1. 17 2月, 2012 1 次提交
    • S
      uprobes, mm, x86: Add the ability to install and remove uprobes breakpoints · 2b144498
      Srikar Dronamraju 提交于
      Add uprobes support to the core kernel, with x86 support.
      
      This commit adds the kernel facilities, the actual uprobes
      user-space ABI and perf probe support comes in later commits.
      
      General design:
      
      Uprobes are maintained in an rb-tree indexed by inode and offset
      (the offset here is from the start of the mapping). For a unique
      (inode, offset) tuple, there can be at most one uprobe in the
      rb-tree.
      
      Since the (inode, offset) tuple identifies a unique uprobe, more
      than one user may be interested in the same uprobe. This provides
      the ability to connect multiple 'consumers' to the same uprobe.
      
      Each consumer defines a handler and a filter (optional). The
      'handler' is run every time the uprobe is hit, if it matches the
      'filter' criteria.
      
      The first consumer of a uprobe causes the breakpoint to be
      inserted at the specified address and subsequent consumers are
      appended to this list.  On subsequent probes, the consumer gets
      appended to the existing list of consumers. The breakpoint is
      removed when the last consumer unregisters. For all other
      unregisterations, the consumer is removed from the list of
      consumers.
      
      Given a inode, we get a list of the mms that have mapped the
      inode. Do the actual registration if mm maps the page where a
      probe needs to be inserted/removed.
      
      We use a temporary list to walk through the vmas that map the
      inode.
      
      - The number of maps that map the inode, is not known before we
        walk the rmap and keeps changing.
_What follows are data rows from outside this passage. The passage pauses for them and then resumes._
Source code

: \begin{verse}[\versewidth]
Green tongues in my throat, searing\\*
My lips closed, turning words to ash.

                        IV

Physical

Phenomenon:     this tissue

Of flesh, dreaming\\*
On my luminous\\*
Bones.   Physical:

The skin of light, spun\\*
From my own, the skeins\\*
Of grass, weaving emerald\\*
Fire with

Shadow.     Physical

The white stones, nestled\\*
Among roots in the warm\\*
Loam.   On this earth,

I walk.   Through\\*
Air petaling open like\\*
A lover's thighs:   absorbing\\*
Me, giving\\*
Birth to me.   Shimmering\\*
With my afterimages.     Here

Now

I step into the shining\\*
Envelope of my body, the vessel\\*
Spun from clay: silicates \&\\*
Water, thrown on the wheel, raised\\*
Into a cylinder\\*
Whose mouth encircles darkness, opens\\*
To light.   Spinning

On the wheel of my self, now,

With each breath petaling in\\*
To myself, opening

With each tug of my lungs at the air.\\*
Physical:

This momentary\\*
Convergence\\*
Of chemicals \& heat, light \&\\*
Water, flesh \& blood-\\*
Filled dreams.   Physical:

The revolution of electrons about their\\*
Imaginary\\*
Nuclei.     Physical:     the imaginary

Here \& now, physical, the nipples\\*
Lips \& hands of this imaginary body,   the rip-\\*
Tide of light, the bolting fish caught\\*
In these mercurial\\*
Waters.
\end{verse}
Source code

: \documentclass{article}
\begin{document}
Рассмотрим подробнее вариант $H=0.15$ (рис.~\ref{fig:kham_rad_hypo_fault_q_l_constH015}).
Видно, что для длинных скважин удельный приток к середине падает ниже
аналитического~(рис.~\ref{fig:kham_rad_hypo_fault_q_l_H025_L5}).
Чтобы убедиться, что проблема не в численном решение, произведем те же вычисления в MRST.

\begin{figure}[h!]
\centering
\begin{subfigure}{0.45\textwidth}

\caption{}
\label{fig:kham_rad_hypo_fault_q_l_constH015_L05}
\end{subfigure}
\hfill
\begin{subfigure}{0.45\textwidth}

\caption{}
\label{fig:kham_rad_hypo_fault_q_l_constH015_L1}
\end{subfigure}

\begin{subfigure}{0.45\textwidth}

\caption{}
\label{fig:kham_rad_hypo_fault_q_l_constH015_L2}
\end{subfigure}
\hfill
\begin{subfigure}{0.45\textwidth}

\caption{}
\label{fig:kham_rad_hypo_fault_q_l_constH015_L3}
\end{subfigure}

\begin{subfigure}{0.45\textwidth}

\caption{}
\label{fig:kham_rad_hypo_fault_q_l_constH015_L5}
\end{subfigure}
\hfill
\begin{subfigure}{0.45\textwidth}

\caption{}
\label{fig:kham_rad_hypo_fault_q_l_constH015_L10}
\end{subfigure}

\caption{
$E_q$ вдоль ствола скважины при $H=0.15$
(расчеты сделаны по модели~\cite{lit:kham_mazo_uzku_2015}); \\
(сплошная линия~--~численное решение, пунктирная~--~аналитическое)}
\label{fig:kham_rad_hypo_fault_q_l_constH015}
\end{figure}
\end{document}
      - extending vm_area_struct wasn't recommended, it's a
        size-critical data structure.
      - There can be more than one maps of the inode in the same mm.
      
      We add callbacks to the mmap methods to keep an eye on text vmas
      that are of interest to uprobes.  When a vma of interest is mapped,
      we insert the breakpoint at the right address.
      
      Uprobe works by replacing the instruction at the address defined
      by (inode, offset) with the arch specific breakpoint
      instruction. We save a copy of the original instruction at the
      uprobed address.
      
      This is needed for:
      
       a. executing the instruction out-of-line (xol).
       b. instruction analysis for any subsequent fixups.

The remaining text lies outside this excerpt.